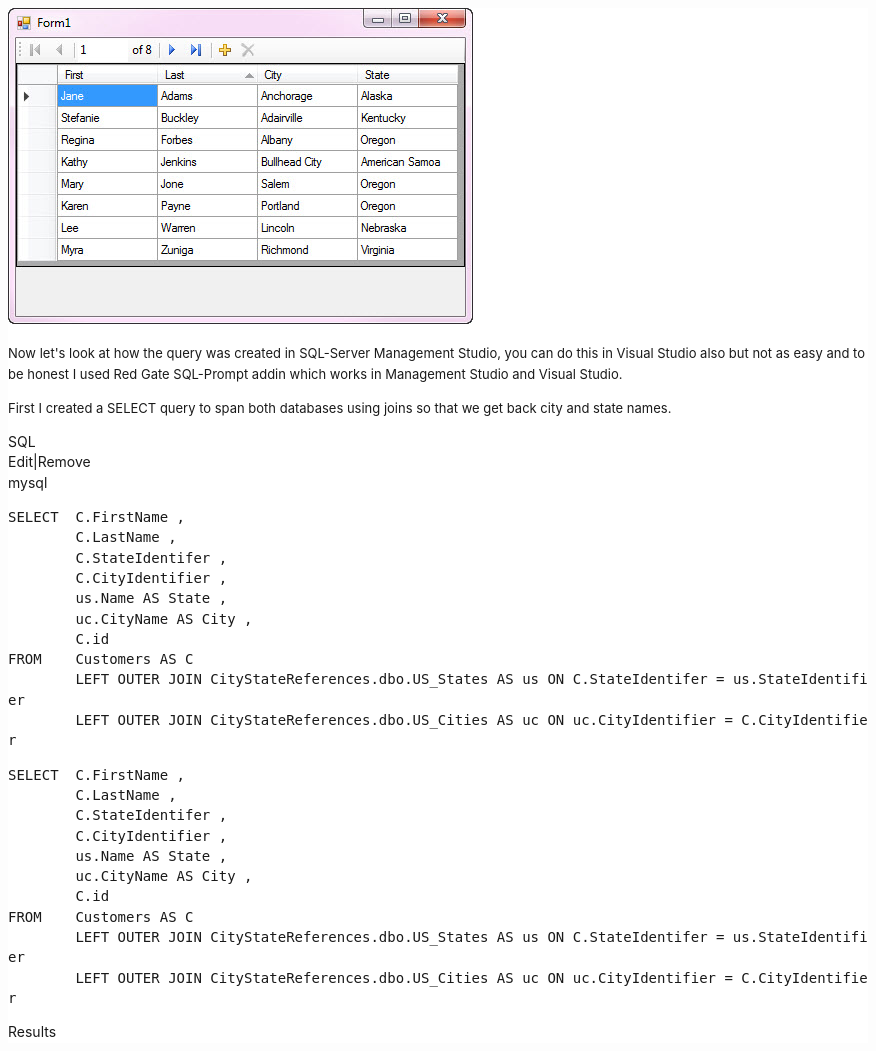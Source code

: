 <p><span style="font-size:small"><img id="165873" src="165873-f4.jpg" alt="" width="465" height="316"><br>
</span></p>
<p><span style="font-size:small">Now let's look at how the query was created in SQL-Server Management Studio, you can do this in Visual Studio also but not as easy and to be honest I used Red Gate SQL-Prompt addin which works in Management Studio and Visual
 Studio.</span></p>
<p><span style="font-size:small">First I created a SELECT query to span both databases using joins so that we get back city and state names.</span></p>
<p><span style="font-size:small"></p>
<div class="scriptcode">
<div class="pluginEditHolder" pluginCommand="mceScriptCode">
<div class="title"><span>SQL</span></div>
<div class="pluginLinkHolder"><span class="pluginEditHolderLink">Edit</span>|<span class="pluginRemoveHolderLink">Remove</span></div>
<span class="hidden">mysql</span>
<pre class="hidden">SELECT  C.FirstName ,
        C.LastName ,
        C.StateIdentifer ,
        C.CityIdentifier ,
        us.Name AS State ,
        uc.CityName AS City ,
        C.id
FROM    Customers AS C
        LEFT OUTER JOIN CityStateReferences.dbo.US_States AS us ON C.StateIdentifer = us.StateIdentifier
        LEFT OUTER JOIN CityStateReferences.dbo.US_Cities AS uc ON uc.CityIdentifier = C.CityIdentifier</pre>
<div class="preview">
<pre class="js">SELECT&nbsp;&nbsp;C.FirstName&nbsp;,&nbsp;
&nbsp;&nbsp;&nbsp;&nbsp;&nbsp;&nbsp;&nbsp;&nbsp;C.LastName&nbsp;,&nbsp;
&nbsp;&nbsp;&nbsp;&nbsp;&nbsp;&nbsp;&nbsp;&nbsp;C.StateIdentifer&nbsp;,&nbsp;
&nbsp;&nbsp;&nbsp;&nbsp;&nbsp;&nbsp;&nbsp;&nbsp;C.CityIdentifier&nbsp;,&nbsp;
&nbsp;&nbsp;&nbsp;&nbsp;&nbsp;&nbsp;&nbsp;&nbsp;us.Name&nbsp;AS&nbsp;State&nbsp;,&nbsp;
&nbsp;&nbsp;&nbsp;&nbsp;&nbsp;&nbsp;&nbsp;&nbsp;uc.CityName&nbsp;AS&nbsp;City&nbsp;,&nbsp;
&nbsp;&nbsp;&nbsp;&nbsp;&nbsp;&nbsp;&nbsp;&nbsp;C.id&nbsp;
FROM&nbsp;&nbsp;&nbsp;&nbsp;Customers&nbsp;AS&nbsp;C&nbsp;
&nbsp;&nbsp;&nbsp;&nbsp;&nbsp;&nbsp;&nbsp;&nbsp;LEFT&nbsp;OUTER&nbsp;JOIN&nbsp;CityStateReferences.dbo.US_States&nbsp;AS&nbsp;us&nbsp;ON&nbsp;C.StateIdentifer&nbsp;=&nbsp;us.StateIdentifier&nbsp;
&nbsp;&nbsp;&nbsp;&nbsp;&nbsp;&nbsp;&nbsp;&nbsp;LEFT&nbsp;OUTER&nbsp;JOIN&nbsp;CityStateReferences.dbo.US_Cities&nbsp;AS&nbsp;uc&nbsp;ON&nbsp;uc.CityIdentifier&nbsp;=&nbsp;C.CityIdentifier</pre>
</div>
</div>
</div>
<div class="endscriptcode">Results</div>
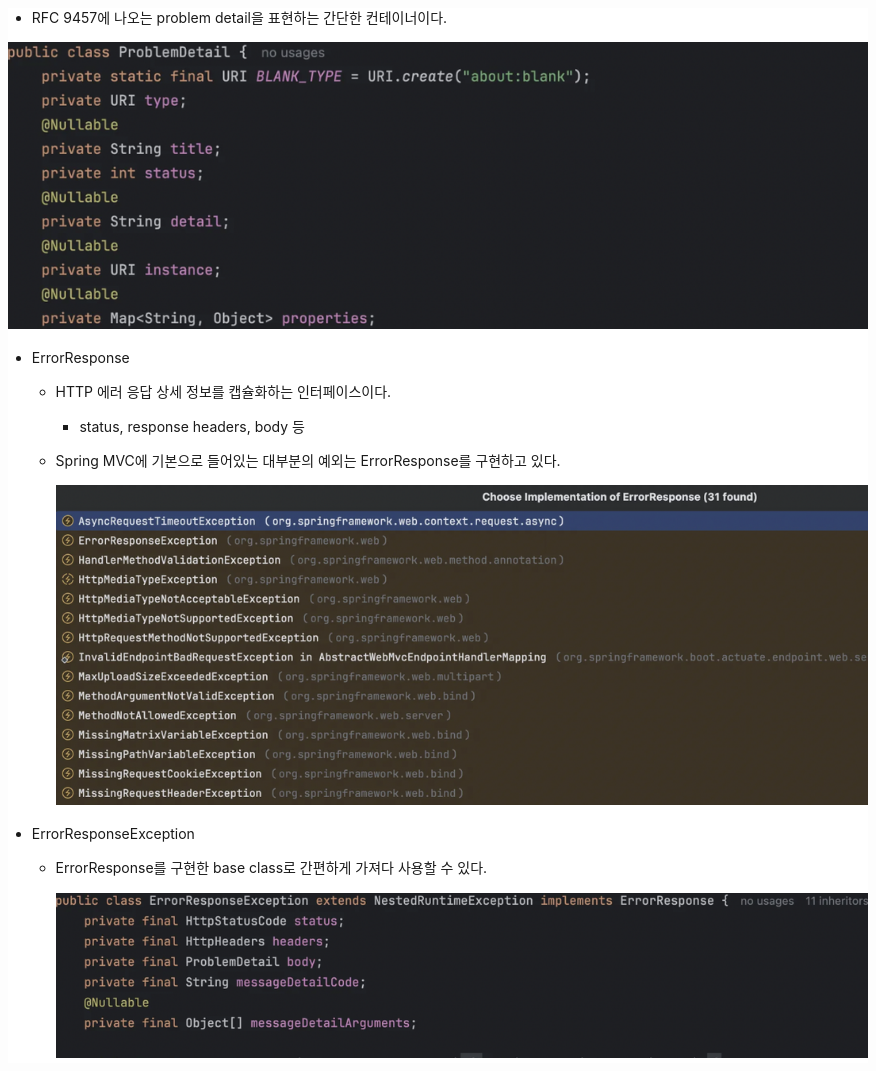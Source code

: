   - RFC 9457에 나오는 problem detail을 표현하는 간단한 컨테이너이다.

  ![mvc-context-hierachy](img/ProblemDetail.png)

- ErrorResponse

  - HTTP 에러 응답 상세 정보를 캡슐화하는 인터페이스이다.

    - status, response headers, body 등

  - Spring MVC에 기본으로 들어있는 대부분의 예외는 ErrorResponse를 구현하고 있다.

    ![mvc-context-hierachy](img/ErrorResponse.png)

- ErrorResponseException

  - ErrorResponse를 구현한 base class로 간편하게 가져다 사용할 수 있다.

    ![mvc-context-hierachy](img/ErrorResponseException.png)
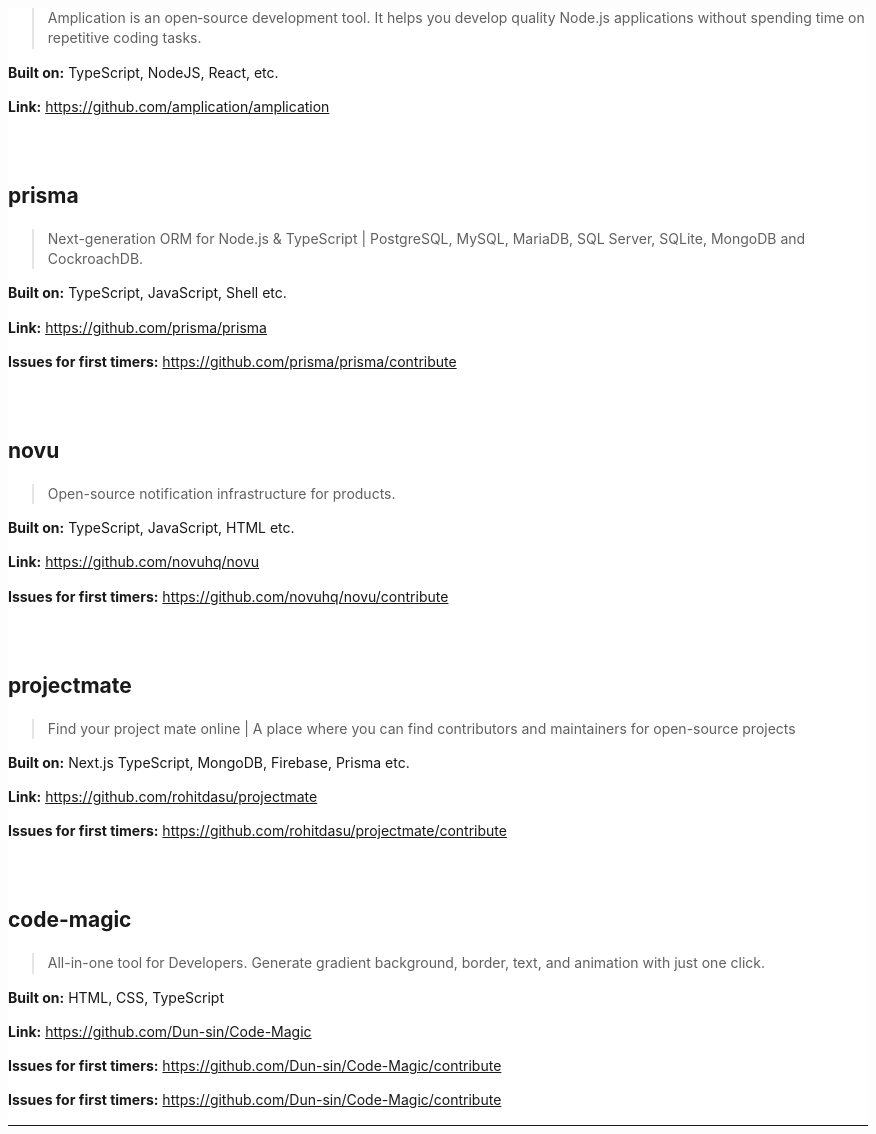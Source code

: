 > Amplication is an open‑source development tool. It helps you develop quality Node.js applications without spending time on repetitive coding tasks.

**Built on:** TypeScript, NodeJS, React, etc.

**Link:** https://github.com/amplication/amplication

<br>

## prisma

> Next-generation ORM for Node.js & TypeScript | PostgreSQL, MySQL, MariaDB, SQL Server, SQLite, MongoDB and CockroachDB.

**Built on:** TypeScript, JavaScript, Shell etc.

**Link:** https://github.com/prisma/prisma

**Issues for first timers:** https://github.com/prisma/prisma/contribute

<br>

## novu

> Open-source notification infrastructure for products.

**Built on:** TypeScript, JavaScript, HTML etc.

**Link:** https://github.com/novuhq/novu

**Issues for first timers:** https://github.com/novuhq/novu/contribute

<br>

## projectmate

> Find your project mate online | A place where you can find contributors and maintainers for open-source projects

**Built on:** Next.js TypeScript, MongoDB, Firebase, Prisma etc.

**Link:** https://github.com/rohitdasu/projectmate

**Issues for first timers:** https://github.com/rohitdasu/projectmate/contribute

<br>

## code-magic

> All-in-one tool for Developers. Generate gradient background, border, text, and animation with just one click.

**Built on:** HTML, CSS, TypeScript

**Link:** https://github.com/Dun-sin/Code-Magic

**Issues for first timers:** https://github.com/Dun-sin/Code-Magic/contribute

**Issues for first timers:** https://github.com/Dun-sin/Code-Magic/contribute

---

++++++

*PROMPT*. Take the lines from the one containing "## projectmate" to the last line of the material above and write them out exactly.

*COMPLETED EXERCISE*.
## projectmate

> Find your project mate online | A place where you can find contributors and maintainers for open-source projects

**Built on:** Next.js TypeScript, MongoDB, Firebase, Prisma etc.

**Link:** https://github.com/rohitdasu/projectmate

**Issues for first timers:** https://github.com/rohitdasu/projectmate/contribute

<br>

## code-magic

> All-in-one tool for Developers. Generate gradient background, border, text, and animation with just one click.

**Built on:** HTML, CSS, TypeScript

**Link:** https://github.com/Dun-sin/Code-Magic

**Issues for first timers:** https://github.com/Dun-sin/Code-Magic/contribute

**Issues for first timers:** https://github.com/Dun-sin/Code-Magic/contribute

---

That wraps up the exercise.